> Exercise goal
From the first line to the last, retype the records exactly without their images.

> Records for processing
== Segment start ==

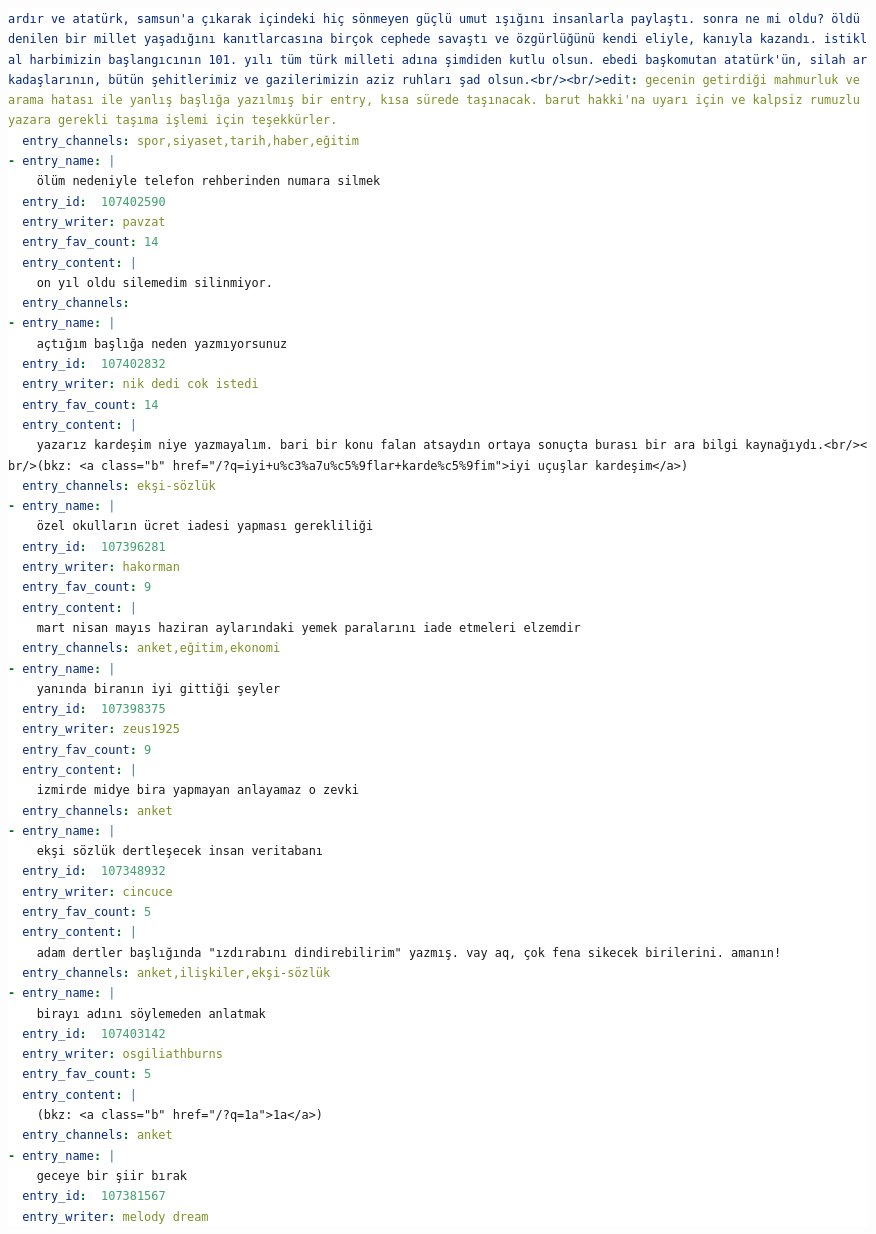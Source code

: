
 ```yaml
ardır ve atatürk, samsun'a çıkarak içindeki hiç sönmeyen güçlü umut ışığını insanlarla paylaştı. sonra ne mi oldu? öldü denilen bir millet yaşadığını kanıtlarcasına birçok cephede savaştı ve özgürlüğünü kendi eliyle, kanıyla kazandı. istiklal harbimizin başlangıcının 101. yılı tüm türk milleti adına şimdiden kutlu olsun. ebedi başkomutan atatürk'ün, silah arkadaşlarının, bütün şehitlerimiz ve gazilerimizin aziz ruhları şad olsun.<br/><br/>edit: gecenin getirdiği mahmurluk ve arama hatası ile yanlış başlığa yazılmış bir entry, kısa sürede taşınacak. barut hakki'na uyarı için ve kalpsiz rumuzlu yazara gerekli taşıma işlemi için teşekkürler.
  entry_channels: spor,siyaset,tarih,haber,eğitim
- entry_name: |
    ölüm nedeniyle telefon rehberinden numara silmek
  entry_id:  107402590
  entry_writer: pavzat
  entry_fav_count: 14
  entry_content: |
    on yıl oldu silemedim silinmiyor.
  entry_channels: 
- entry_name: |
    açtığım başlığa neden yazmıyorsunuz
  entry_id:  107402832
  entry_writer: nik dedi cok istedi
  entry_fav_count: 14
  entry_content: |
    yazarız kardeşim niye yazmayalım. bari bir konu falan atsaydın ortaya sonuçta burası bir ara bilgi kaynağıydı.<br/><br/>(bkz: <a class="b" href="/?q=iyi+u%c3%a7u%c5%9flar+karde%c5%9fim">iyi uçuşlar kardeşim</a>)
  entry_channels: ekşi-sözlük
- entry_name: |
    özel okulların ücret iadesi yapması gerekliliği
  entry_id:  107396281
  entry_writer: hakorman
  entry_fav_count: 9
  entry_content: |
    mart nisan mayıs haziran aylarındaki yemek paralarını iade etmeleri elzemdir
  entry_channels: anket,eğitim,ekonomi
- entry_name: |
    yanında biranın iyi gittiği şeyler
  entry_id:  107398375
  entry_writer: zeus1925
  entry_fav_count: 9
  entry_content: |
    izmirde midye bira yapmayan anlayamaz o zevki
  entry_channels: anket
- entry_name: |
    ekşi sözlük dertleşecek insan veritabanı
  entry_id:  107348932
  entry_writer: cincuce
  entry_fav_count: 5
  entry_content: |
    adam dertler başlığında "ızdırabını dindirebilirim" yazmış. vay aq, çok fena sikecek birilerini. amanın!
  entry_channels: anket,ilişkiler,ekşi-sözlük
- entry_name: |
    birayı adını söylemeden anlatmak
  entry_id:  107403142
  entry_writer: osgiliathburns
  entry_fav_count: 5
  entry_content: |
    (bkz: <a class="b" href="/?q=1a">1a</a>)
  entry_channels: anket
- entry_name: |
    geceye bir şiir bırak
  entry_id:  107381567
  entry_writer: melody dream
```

== Segment end ==

> Exercise response
Source code

:
 ```yaml
ardır ve atatürk, samsun'a çıkarak içindeki hiç sönmeyen güçlü umut ışığını insanlarla paylaştı. sonra ne mi oldu? öldü denilen bir millet yaşadığını kanıtlarcasına birçok cephede savaştı ve özgürlüğünü kendi eliyle, kanıyla kazandı. istiklal harbimizin başlangıcının 101. yılı tüm türk milleti adına şimdiden kutlu olsun. ebedi başkomutan atatürk'ün, silah arkadaşlarının, bütün şehitlerimiz ve gazilerimizin aziz ruhları şad olsun.<br/><br/>edit: gecenin getirdiği mahmurluk ve arama hatası ile yanlış başlığa yazılmış bir entry, kısa sürede taşınacak. barut hakki'na uyarı için ve kalpsiz rumuzlu yazara gerekli taşıma işlemi için teşekkürler.
  entry_channels: spor,siyaset,tarih,haber,eğitim
- entry_name: |
    ölüm nedeniyle telefon rehberinden numara silmek
  entry_id:  107402590
  entry_writer: pavzat
  entry_fav_count: 14
  entry_content: |
    on yıl oldu silemedim silinmiyor.
  entry_channels: 
- entry_name: |
    açtığım başlığa neden yazmıyorsunuz
  entry_id:  107402832
  entry_writer: nik dedi cok istedi
  entry_fav_count: 14
  entry_content: |
    yazarız kardeşim niye yazmayalım. bari bir konu falan atsaydın ortaya sonuçta burası bir ara bilgi kaynağıydı.<br/><br/>(bkz: <a class="b" href="/?q=iyi+u%c3%a7u%c5%9flar+karde%c5%9fim">iyi uçuşlar kardeşim</a>)
  entry_channels: ekşi-sözlük
- entry_name: |
    özel okulların ücret iadesi yapması gerekliliği
  entry_id:  107396281
  entry_writer: hakorman
  entry_fav_count: 9
  entry_content: |
    mart nisan mayıs haziran aylarındaki yemek paralarını iade etmeleri elzemdir
  entry_channels: anket,eğitim,ekonomi
- entry_name: |
    yanında biranın iyi gittiği şeyler
  entry_id:  107398375
  entry_writer: zeus1925
  entry_fav_count: 9
  entry_content: |
    izmirde midye bira yapmayan anlayamaz o zevki
  entry_channels: anket
- entry_name: |
    ekşi sözlük dertleşecek insan veritabanı
  entry_id:  107348932
  entry_writer: cincuce
  entry_fav_count: 5
  entry_content: |
    adam dertler başlığında "ızdırabını dindirebilirim" yazmış. vay aq, çok fena sikecek birilerini. amanın!
  entry_channels: anket,ilişkiler,ekşi-sözlük
- entry_name: |
    birayı adını söylemeden anlatmak
  entry_id:  107403142
  entry_writer: osgiliathburns
  entry_fav_count: 5
  entry_content: |
    (bkz: <a class="b" href="/?q=1a">1a</a>)
  entry_channels: anket
- entry_name: |
    geceye bir şiir bırak
  entry_id:  107381567
  entry_writer: melody dream
```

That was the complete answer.